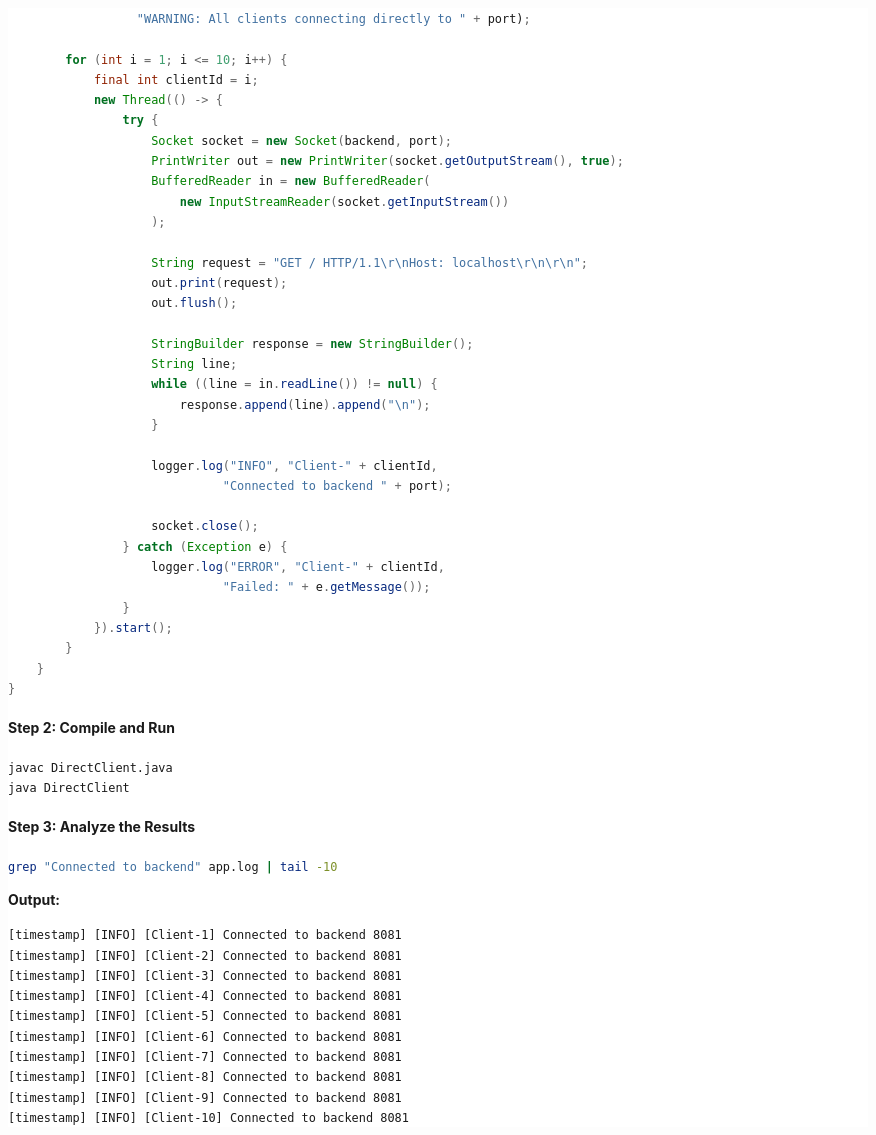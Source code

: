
 ```java
                  "WARNING: All clients connecting directly to " + port);
        
        for (int i = 1; i <= 10; i++) {
            final int clientId = i;
            new Thread(() -> {
                try {
                    Socket socket = new Socket(backend, port);
                    PrintWriter out = new PrintWriter(socket.getOutputStream(), true);
                    BufferedReader in = new BufferedReader(
                        new InputStreamReader(socket.getInputStream())
                    );
                    
                    String request = "GET / HTTP/1.1\r\nHost: localhost\r\n\r\n";
                    out.print(request);
                    out.flush();
                    
                    StringBuilder response = new StringBuilder();
                    String line;
                    while ((line = in.readLine()) != null) {
                        response.append(line).append("\n");
                    }
                    
                    logger.log("INFO", "Client-" + clientId, 
                              "Connected to backend " + port);
                    
                    socket.close();
                } catch (Exception e) {
                    logger.log("ERROR", "Client-" + clientId, 
                              "Failed: " + e.getMessage());
                }
            }).start();
        }
    }
}
```

#### Step 2: Compile and Run

```bash
javac DirectClient.java
java DirectClient
```

#### Step 3: Analyze the Results

```bash
grep "Connected to backend" app.log | tail -10
```

**Output:**
```
[timestamp] [INFO] [Client-1] Connected to backend 8081
[timestamp] [INFO] [Client-2] Connected to backend 8081
[timestamp] [INFO] [Client-3] Connected to backend 8081
[timestamp] [INFO] [Client-4] Connected to backend 8081
[timestamp] [INFO] [Client-5] Connected to backend 8081
[timestamp] [INFO] [Client-6] Connected to backend 8081
[timestamp] [INFO] [Client-7] Connected to backend 8081
[timestamp] [INFO] [Client-8] Connected to backend 8081
[timestamp] [INFO] [Client-9] Connected to backend 8081
[timestamp] [INFO] [Client-10] Connected to backend 8081
```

• • • • •

What you need to do: Each line above that has "INFO" adds one to the count; say the final count with no other text.

The completed task: 11